Document images with source code:
__________________________________________________

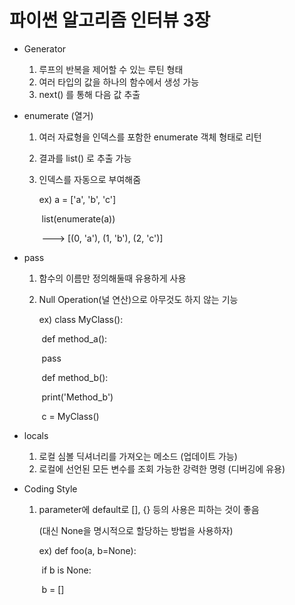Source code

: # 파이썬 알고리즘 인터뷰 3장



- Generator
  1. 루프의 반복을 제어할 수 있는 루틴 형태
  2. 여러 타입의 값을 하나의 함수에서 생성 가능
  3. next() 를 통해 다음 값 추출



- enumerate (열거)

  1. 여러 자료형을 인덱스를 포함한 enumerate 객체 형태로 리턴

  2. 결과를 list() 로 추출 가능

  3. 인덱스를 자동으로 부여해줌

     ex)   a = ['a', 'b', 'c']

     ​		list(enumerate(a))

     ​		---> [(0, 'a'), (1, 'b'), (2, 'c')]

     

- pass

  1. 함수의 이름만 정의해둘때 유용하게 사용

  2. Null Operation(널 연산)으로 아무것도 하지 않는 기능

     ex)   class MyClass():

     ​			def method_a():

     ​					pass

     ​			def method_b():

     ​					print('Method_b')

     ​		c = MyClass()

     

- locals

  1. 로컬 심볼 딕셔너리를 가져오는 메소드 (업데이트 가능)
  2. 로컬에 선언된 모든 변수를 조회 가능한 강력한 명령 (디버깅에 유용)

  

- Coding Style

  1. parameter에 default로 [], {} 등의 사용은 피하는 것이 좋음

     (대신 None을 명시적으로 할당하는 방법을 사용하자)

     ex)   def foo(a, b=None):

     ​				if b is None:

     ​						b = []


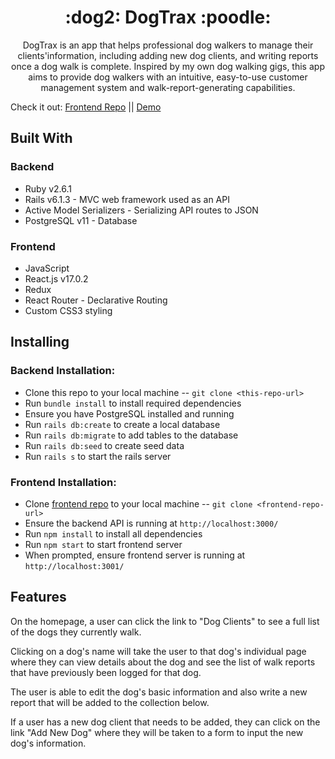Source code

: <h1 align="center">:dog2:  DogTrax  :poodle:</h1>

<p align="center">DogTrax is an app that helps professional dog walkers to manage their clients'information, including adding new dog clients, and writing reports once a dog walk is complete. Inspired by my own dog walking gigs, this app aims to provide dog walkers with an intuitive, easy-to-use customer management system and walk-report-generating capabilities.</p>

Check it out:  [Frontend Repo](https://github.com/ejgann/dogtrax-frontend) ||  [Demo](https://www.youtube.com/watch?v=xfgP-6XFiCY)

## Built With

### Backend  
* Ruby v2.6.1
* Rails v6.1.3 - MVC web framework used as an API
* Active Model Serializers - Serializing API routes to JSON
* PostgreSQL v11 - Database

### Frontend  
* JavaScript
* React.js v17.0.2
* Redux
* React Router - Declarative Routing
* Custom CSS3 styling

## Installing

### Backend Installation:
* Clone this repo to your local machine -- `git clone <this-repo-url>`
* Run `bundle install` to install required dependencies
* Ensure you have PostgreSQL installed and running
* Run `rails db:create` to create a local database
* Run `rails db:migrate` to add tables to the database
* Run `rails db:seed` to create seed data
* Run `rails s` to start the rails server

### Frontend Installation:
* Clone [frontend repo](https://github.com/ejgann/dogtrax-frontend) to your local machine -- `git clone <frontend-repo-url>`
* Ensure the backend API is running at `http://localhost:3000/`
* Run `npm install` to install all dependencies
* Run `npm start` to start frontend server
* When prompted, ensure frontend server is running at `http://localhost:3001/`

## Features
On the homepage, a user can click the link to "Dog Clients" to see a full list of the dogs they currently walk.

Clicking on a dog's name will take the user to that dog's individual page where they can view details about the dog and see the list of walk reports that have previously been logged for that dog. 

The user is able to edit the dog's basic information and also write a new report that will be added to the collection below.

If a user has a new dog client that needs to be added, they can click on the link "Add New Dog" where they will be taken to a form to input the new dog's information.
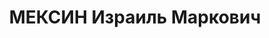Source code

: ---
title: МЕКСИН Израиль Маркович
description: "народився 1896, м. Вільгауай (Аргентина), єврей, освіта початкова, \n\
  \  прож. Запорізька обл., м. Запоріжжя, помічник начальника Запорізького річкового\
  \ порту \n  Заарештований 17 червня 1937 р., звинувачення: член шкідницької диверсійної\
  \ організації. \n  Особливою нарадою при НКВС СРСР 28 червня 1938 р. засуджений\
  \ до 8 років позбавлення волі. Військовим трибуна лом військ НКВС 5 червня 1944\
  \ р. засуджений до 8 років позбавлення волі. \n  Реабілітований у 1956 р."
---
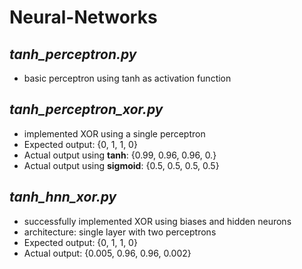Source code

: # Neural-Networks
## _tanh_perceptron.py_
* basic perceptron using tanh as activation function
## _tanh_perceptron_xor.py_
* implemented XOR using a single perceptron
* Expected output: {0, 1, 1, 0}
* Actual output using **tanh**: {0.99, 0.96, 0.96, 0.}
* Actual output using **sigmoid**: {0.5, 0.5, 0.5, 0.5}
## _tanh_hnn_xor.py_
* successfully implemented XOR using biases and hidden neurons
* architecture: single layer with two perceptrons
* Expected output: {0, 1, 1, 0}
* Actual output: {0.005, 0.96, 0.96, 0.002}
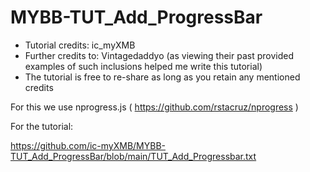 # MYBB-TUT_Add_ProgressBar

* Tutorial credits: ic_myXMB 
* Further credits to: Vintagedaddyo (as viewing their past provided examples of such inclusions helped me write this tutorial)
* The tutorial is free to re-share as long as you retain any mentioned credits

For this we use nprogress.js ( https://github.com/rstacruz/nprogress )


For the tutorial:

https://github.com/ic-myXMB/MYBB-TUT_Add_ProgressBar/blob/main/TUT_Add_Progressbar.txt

__________________________________________________

Look over the data above and show each line that contains "червня".

■ ANSWER TO THE EXERCISE ■
  \ порту \n  Заарештований 17 червня 1937 р., звинувачення: член шкідницької диверсійної\
  \ організації. \n  Особливою нарадою при НКВС СРСР 28 червня 1938 р. засуджений\
  \ до 8 років позбавлення волі. Військовим трибуна лом військ НКВС 5 червня 1944\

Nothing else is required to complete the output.